------ SUPPLIED RECORDS

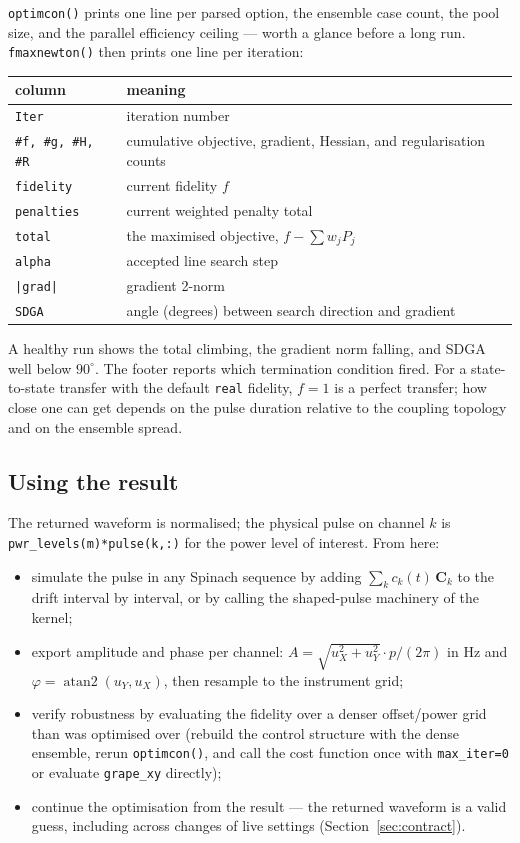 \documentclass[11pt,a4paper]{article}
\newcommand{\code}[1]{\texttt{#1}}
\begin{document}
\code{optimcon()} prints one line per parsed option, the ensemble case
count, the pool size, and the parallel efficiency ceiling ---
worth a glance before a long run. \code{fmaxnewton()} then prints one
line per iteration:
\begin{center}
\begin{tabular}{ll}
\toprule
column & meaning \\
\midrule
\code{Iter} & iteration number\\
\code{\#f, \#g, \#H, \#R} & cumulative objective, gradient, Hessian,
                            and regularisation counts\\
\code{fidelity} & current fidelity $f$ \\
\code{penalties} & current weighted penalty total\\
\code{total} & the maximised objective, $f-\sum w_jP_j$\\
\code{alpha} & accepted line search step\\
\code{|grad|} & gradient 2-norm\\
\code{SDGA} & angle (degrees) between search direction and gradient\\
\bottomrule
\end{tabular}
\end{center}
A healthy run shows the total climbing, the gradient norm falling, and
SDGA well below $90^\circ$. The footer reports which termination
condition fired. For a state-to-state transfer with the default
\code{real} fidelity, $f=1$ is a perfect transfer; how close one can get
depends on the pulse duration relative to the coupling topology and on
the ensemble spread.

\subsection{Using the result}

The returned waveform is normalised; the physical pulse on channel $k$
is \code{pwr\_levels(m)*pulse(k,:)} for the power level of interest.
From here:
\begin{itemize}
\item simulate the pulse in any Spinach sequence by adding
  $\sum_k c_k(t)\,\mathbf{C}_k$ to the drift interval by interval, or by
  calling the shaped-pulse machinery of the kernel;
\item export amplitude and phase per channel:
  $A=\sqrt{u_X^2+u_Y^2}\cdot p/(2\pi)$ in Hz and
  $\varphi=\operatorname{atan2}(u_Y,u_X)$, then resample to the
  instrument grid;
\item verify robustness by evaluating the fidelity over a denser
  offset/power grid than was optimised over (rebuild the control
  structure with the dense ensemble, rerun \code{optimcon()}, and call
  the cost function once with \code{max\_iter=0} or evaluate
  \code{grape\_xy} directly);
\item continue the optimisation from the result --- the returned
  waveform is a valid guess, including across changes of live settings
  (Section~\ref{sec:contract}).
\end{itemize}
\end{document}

------------

## WHAT NEEDS TO BE DONE
Write down how many lines of the data above carry the word "objective". Nothing else belongs in the answer.

## WRITTEN SOLUTION
2